> **TASK INPUT**
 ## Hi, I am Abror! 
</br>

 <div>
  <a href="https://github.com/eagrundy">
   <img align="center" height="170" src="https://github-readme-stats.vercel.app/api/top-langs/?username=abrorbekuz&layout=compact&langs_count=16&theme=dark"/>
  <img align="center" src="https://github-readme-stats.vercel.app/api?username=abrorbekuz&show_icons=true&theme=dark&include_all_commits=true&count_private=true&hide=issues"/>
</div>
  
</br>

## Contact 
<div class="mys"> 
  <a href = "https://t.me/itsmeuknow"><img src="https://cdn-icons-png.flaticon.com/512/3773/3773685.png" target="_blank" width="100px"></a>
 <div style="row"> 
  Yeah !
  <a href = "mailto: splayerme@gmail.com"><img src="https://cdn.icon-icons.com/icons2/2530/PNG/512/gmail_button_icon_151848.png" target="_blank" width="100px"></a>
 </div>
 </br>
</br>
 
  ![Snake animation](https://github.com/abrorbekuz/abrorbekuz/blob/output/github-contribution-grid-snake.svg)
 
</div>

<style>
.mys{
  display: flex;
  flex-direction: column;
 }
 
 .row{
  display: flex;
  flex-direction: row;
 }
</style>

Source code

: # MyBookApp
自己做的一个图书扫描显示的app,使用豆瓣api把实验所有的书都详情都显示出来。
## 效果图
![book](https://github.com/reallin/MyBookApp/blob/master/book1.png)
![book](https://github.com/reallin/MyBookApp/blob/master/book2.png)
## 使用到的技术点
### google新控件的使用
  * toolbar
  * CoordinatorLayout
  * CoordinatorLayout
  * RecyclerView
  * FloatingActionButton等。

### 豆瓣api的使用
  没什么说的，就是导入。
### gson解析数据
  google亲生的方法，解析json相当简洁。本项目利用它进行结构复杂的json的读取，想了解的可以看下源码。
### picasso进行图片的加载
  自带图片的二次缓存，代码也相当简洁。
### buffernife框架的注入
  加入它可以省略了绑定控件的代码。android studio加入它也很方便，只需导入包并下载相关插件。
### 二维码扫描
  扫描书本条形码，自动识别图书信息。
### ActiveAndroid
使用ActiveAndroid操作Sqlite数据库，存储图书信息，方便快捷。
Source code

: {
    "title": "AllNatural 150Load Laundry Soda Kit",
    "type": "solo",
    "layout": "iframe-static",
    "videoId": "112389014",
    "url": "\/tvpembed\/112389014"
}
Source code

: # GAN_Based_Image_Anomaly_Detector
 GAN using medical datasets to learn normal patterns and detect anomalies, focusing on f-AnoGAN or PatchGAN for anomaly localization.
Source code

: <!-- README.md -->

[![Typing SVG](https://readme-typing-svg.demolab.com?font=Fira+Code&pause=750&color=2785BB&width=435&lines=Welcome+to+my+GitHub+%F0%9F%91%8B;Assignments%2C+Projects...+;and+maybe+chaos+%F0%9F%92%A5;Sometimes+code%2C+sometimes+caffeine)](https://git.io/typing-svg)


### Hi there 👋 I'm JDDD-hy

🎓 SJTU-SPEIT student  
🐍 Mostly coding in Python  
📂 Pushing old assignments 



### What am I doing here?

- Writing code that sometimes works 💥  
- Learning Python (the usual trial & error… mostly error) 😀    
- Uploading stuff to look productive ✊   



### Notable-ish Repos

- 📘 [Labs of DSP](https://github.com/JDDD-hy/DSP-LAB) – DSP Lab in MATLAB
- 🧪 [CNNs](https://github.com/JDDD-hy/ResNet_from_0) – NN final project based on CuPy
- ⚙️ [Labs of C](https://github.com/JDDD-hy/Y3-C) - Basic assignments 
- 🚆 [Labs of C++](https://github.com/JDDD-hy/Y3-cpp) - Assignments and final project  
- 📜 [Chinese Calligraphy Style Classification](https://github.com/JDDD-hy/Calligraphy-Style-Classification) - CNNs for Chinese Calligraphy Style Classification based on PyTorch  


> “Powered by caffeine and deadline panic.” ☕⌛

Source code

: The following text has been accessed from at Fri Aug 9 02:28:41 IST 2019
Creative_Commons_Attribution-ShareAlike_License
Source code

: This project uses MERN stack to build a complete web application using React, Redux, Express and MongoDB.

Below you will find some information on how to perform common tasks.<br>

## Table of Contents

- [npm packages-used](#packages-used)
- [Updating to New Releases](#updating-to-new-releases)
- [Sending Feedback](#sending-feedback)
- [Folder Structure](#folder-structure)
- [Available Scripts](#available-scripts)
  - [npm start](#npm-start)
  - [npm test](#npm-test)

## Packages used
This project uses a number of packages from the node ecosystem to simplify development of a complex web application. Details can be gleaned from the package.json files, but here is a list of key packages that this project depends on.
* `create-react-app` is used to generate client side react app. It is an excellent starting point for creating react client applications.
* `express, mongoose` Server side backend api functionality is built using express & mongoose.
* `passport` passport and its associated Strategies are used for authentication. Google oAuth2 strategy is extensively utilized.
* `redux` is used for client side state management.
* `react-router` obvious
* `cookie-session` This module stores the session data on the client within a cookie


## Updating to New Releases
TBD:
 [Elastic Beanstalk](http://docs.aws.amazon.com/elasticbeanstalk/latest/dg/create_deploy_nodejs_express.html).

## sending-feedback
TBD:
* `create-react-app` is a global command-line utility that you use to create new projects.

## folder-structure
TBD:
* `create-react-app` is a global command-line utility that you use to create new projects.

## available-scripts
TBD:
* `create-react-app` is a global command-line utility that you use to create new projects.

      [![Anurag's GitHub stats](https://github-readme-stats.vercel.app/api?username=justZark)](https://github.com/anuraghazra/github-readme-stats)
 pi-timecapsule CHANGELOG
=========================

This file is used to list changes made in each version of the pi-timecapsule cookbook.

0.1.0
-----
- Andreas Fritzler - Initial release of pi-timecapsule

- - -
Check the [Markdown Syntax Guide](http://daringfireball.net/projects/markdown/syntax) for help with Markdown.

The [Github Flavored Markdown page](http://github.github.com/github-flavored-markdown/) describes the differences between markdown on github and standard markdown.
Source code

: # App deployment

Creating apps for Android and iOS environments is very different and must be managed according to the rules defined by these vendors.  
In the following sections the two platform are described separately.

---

> **WHAT TO DO**
With no word changed, write the entries out once more.

> **COMPLETED TASK**
 ## Hi, I am Abror! 
</br>

 <div>
  <a href="https://github.com/eagrundy">
   <img align="center" height="170" src="https://github-readme-stats.vercel.app/api/top-langs/?username=abrorbekuz&layout=compact&langs_count=16&theme=dark"/>
  <img align="center" src="https://github-readme-stats.vercel.app/api?username=abrorbekuz&show_icons=true&theme=dark&include_all_commits=true&count_private=true&hide=issues"/>
</div>
  
</br>

## Contact 
<div class="mys"> 
  <a href = "https://t.me/itsmeuknow"><img src="https://cdn-icons-png.flaticon.com/512/3773/3773685.png" target="_blank" width="100px"></a>
 <div style="row"> 
  Yeah !
  <a href = "mailto: splayerme@gmail.com"><img src="https://cdn.icon-icons.com/icons2/2530/PNG/512/gmail_button_icon_151848.png" target="_blank" width="100px"></a>
 </div>
 </br>
</br>
 
  ![Snake animation](https://github.com/abrorbekuz/abrorbekuz/blob/output/github-contribution-grid-snake.svg)
 
</div>

<style>
.mys{
  display: flex;
  flex-direction: column;
 }
 
 .row{
  display: flex;
  flex-direction: row;
 }
</style>

Source code

: # MyBookApp
自己做的一个图书扫描显示的app,使用豆瓣api把实验所有的书都详情都显示出来。
## 效果图
![book](https://github.com/reallin/MyBookApp/blob/master/book1.png)
![book](https://github.com/reallin/MyBookApp/blob/master/book2.png)
## 使用到的技术点
### google新控件的使用
  * toolbar
  * CoordinatorLayout
  * CoordinatorLayout
  * RecyclerView
  * FloatingActionButton等。

### 豆瓣api的使用
  没什么说的，就是导入。
### gson解析数据
  google亲生的方法，解析json相当简洁。本项目利用它进行结构复杂的json的读取，想了解的可以看下源码。
### picasso进行图片的加载
  自带图片的二次缓存，代码也相当简洁。
### buffernife框架的注入
  加入它可以省略了绑定控件的代码。android studio加入它也很方便，只需导入包并下载相关插件。
### 二维码扫描
  扫描书本条形码，自动识别图书信息。
### ActiveAndroid
使用ActiveAndroid操作Sqlite数据库，存储图书信息，方便快捷。
Source code

: {
    "title": "AllNatural 150Load Laundry Soda Kit",
    "type": "solo",
    "layout": "iframe-static",
    "videoId": "112389014",
    "url": "\/tvpembed\/112389014"
}
Source code

: # GAN_Based_Image_Anomaly_Detector
 GAN using medical datasets to learn normal patterns and detect anomalies, focusing on f-AnoGAN or PatchGAN for anomaly localization.
Source code

: <!-- README.md -->

[![Typing SVG](https://readme-typing-svg.demolab.com?font=Fira+Code&pause=750&color=2785BB&width=435&lines=Welcome+to+my+GitHub+%F0%9F%91%8B;Assignments%2C+Projects...+;and+maybe+chaos+%F0%9F%92%A5;Sometimes+code%2C+sometimes+caffeine)](https://git.io/typing-svg)


### Hi there 👋 I'm JDDD-hy

🎓 SJTU-SPEIT student  
🐍 Mostly coding in Python  
📂 Pushing old assignments 



### What am I doing here?

- Writing code that sometimes works 💥  
- Learning Python (the usual trial & error… mostly error) 😀    
- Uploading stuff to look productive ✊   



### Notable-ish Repos

- 📘 [Labs of DSP](https://github.com/JDDD-hy/DSP-LAB) – DSP Lab in MATLAB
- 🧪 [CNNs](https://github.com/JDDD-hy/ResNet_from_0) – NN final project based on CuPy
- ⚙️ [Labs of C](https://github.com/JDDD-hy/Y3-C) - Basic assignments 
- 🚆 [Labs of C++](https://github.com/JDDD-hy/Y3-cpp) - Assignments and final project  
- 📜 [Chinese Calligraphy Style Classification](https://github.com/JDDD-hy/Calligraphy-Style-Classification) - CNNs for Chinese Calligraphy Style Classification based on PyTorch  


> “Powered by caffeine and deadline panic.” ☕⌛

Source code

: The following text has been accessed from at Fri Aug 9 02:28:41 IST 2019
Creative_Commons_Attribution-ShareAlike_License
Source code

: This project uses MERN stack to build a complete web application using React, Redux, Express and MongoDB.

Below you will find some information on how to perform common tasks.<br>

## Table of Contents

- [npm packages-used](#packages-used)
- [Updating to New Releases](#updating-to-new-releases)
- [Sending Feedback](#sending-feedback)
- [Folder Structure](#folder-structure)
- [Available Scripts](#available-scripts)
  - [npm start](#npm-start)
  - [npm test](#npm-test)

## Packages used
This project uses a number of packages from the node ecosystem to simplify development of a complex web application. Details can be gleaned from the package.json files, but here is a list of key packages that this project depends on.
* `create-react-app` is used to generate client side react app. It is an excellent starting point for creating react client applications.
* `express, mongoose` Server side backend api functionality is built using express & mongoose.
* `passport` passport and its associated Strategies are used for authentication. Google oAuth2 strategy is extensively utilized.
* `redux` is used for client side state management.
* `react-router` obvious
* `cookie-session` This module stores the session data on the client within a cookie


## Updating to New Releases
TBD:
 [Elastic Beanstalk](http://docs.aws.amazon.com/elasticbeanstalk/latest/dg/create_deploy_nodejs_express.html).

## sending-feedback
TBD:
* `create-react-app` is a global command-line utility that you use to create new projects.

## folder-structure
TBD:
* `create-react-app` is a global command-line utility that you use to create new projects.

## available-scripts
TBD:
* `create-react-app` is a global command-line utility that you use to create new projects.

      [![Anurag's GitHub stats](https://github-readme-stats.vercel.app/api?username=justZark)](https://github.com/anuraghazra/github-readme-stats)
 pi-timecapsule CHANGELOG
=========================

This file is used to list changes made in each version of the pi-timecapsule cookbook.

0.1.0
-----
- Andreas Fritzler - Initial release of pi-timecapsule

- - -
Check the [Markdown Syntax Guide](http://daringfireball.net/projects/markdown/syntax) for help with Markdown.

The [Github Flavored Markdown page](http://github.github.com/github-flavored-markdown/) describes the differences between markdown on github and standard markdown.
Source code

: # App deployment

Creating apps for Android and iOS environments is very different and must be managed according to the rules defined by these vendors.  
In the following sections the two platform are described separately.

---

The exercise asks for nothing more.